I have to apply a convolution filter on each row of many images. The classic is 360 images of 1024x1024 pixels. In my use case it is 720 images 560x600 pixels.
The problem is that my code is much slower than what is advertised in articles.
I have implemented the naive convolution, and it takes 2m 30s. I then switched to FFT using fftw. I used complex 2 complex, filtering two rows in each transform. I'm now around 20s.
The thing is that articles advertise around 10s and even less for the classic condition.
So I'd like to ask the experts here if there could be a faster way to compute the convolution.
Numerical recipes suggest to avoid the sorting done in the dft and adapt the frequency domain filter function accordingly. But there is no code example how this could be done.
Maybe I lose time in copying data. With real 2 real transform I wouldn't have to copy the data into the complexe values. But I have to pad with 0 anyway.
EDIT: see my own answer below for progress feedback and further information on solving this issue.
Question (precise reformulation):
I'm looking for an algorithm or piece of code to apply a very fast convolution to a discrete non periodic function (512 to 2048 values). Apparently the discrete time Fourier transform is the way to go. Though, I'd like to avoid data copy and conversion to complex, and avoid the butterfly reordering.
FFT is the fastest technique known for convolving signals, and FFTW is the fastest free library available for computing the FFT.

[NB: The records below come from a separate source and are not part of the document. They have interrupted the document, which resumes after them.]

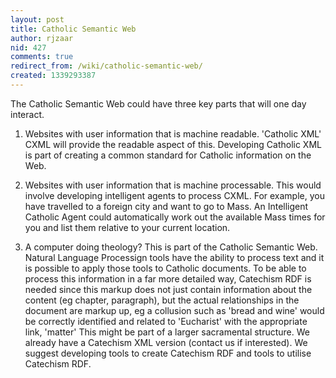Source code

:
 ```yaml
---
layout: post
title: Catholic Semantic Web
author: rjzaar
nid: 427
comments: true
redirect_from: /wiki/catholic-semantic-web/
created: 1339293387
---
```

<span>The Catholic Semantic Web could have three key parts that will one day interact.</span>

1) Websites with user information that is machine readable. 'Catholic XML' CXML will provide the readable aspect of this. Developing Catholic XML is part of creating a common standard for Catholic information on the Web.

2) Websites with user information that is machine processable. This would involve developing intelligent agents to process CXML. For example, you have travelled to a foreign city and want to go to Mass. An Intelligent Catholic Agent could automatically work out the available Mass times for you and list them relative to your current location.

3) A computer doing theology? This is part of the Catholic Semantic Web. Natural Language Processign tools have the ability to process text and it is possible to apply those tools to Catholic documents. To be able to process this information in a far more detailed way, Catechism RDF is needed since this markup does not just contain information about the content (eg chapter, paragraph), but the actual relationships in the document are markup up, eg a collusion such as 'bread and wine' would be correctly identified and related to 'Eucharist' with the appropriate link, 'matter' This might be part of a larger sacramental structure. We already have a Catechism XML version (contact us if interested). We suggest developing tools to create Catechism RDF and tools to utilise Catechism RDF.
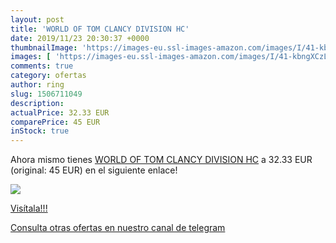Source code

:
```yaml
---
layout: post
title: 'WORLD OF TOM CLANCY DIVISION HC'
date: 2019/11/23 20:30:37 +0000
thumbnailImage: 'https://images-eu.ssl-images-amazon.com/images/I/41-kbngXCzL._SL200_.jpg'
images: [ 'https://images-eu.ssl-images-amazon.com/images/I/41-kbngXCzL._SL200_.jpg' ]
comments: true
category: ofertas
author: ring
slug: 1506711049
description:
actualPrice: 32.33 EUR
comparePrice: 45 EUR
inStock: true
---
```


Ahora mismo tienes [WORLD OF TOM CLANCY DIVISION HC](https://www.amazon.com/dp/1506711049/?tag=redken08-20) a 32.33 EUR (original: 45 EUR) en el siguiente enlace!

[![](https://images-eu.ssl-images-amazon.com/images/I/41-kbngXCzL._SL200_.jpg)](https://www.amazon.com/dp/1506711049/?tag=redken08-20)

[Visítala!!!](https://www.amazon.com/dp/1506711049/?tag=redken08-20)

[Consulta otras ofertas en nuestro canal de telegram](https://t.me/s/ofertas25)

The key for you to get maximum performance (outside of hardware ... the GPU is a good suggestion) will be to pad your signals to a power of two. When using FFTW use the 'patient' setting when creating your plan to get the best performance. It's highly unlikely that you will hand-roll a faster implementation than what FFTW provides (forget about N.R.). Also be sure to be using the Real version of the forward 1D FFT and not the Complex version; and only use single (floating point) precision if you can.

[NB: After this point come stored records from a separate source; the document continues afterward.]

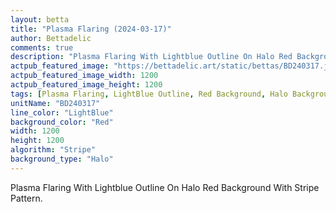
 ```yaml
---
layout: betta
title: "Plasma Flaring (2024-03-17)"
author: Bettadelic
comments: true
description: "Plasma Flaring With Lightblue Outline On Halo Red Background With Stripe Pattern."
actpub_featured_image: "https://bettadelic.art/static/bettas/BD240317.jpg"
actpub_featured_image_width: 1200
actpub_featured_image_height: 1200
tags: [Plasma Flaring, LightBlue Outline, Red Background, Halo Background Pattern, Stripe Pattern, March 2024]
unitName: "BD240317"
line_color: "LightBlue"
background_color: "Red"
width: 1200
height: 1200
algorithm: "Stripe"
background_type: "Halo"
---
```


Plasma Flaring With Lightblue Outline On Halo Red Background With Stripe Pattern.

If FFTW is not cutting it for you, then I would look at Intel's (very affordable) IPP library. The have hand tuned FFT's for Intel processors that have been optimized for images with various bit depths.
Paul
CenterSpace Software
You may want to add image processing as a tag.
But, this article may be of interest, esp with the assumption the image is a power or 2. You can also see where they optimize the FFT. I expect that the articles you are looking at made some assumptions and then optimized the equations for those.
http://www.gamasutra.com/view/feature/3993/sponsored_feature_implementation_.php
If you want to go faster you may want to use the GPU to actually do the work.
This book may be helpful for you, if you go with the GPU:
http://www.springerlink.com/content/kd6qm361pq8mmlx2/
This answer is to collect progress report feedback on this issue.
Edit 11 oct.:
The execution time I measured doesn't reflect the effective time of the FFT. I noticed that when my program ends, the CPU is still busy in system time up to 42% for 10s. When I wait until the CPU is back to 0%, before restarting my program I then get the 15.35s execution time which comes from the GPU processing. I get the same time if I comment out the FFT filtering.
So the FFT is in fact currently faster then the GPU and was simply hindered by a competing system task. I don't know yet what this system task is. I suspect it results from the allocation of a huge heap block where I copy the processing result before writing it to disk. For the input data I use a memory map.
I'll now change my code to get an accurate measurement of the FFT processing time. Making it faster is still actuality because there is room to optimize the GPU processing like for instance by pipelining the transfer of data to process.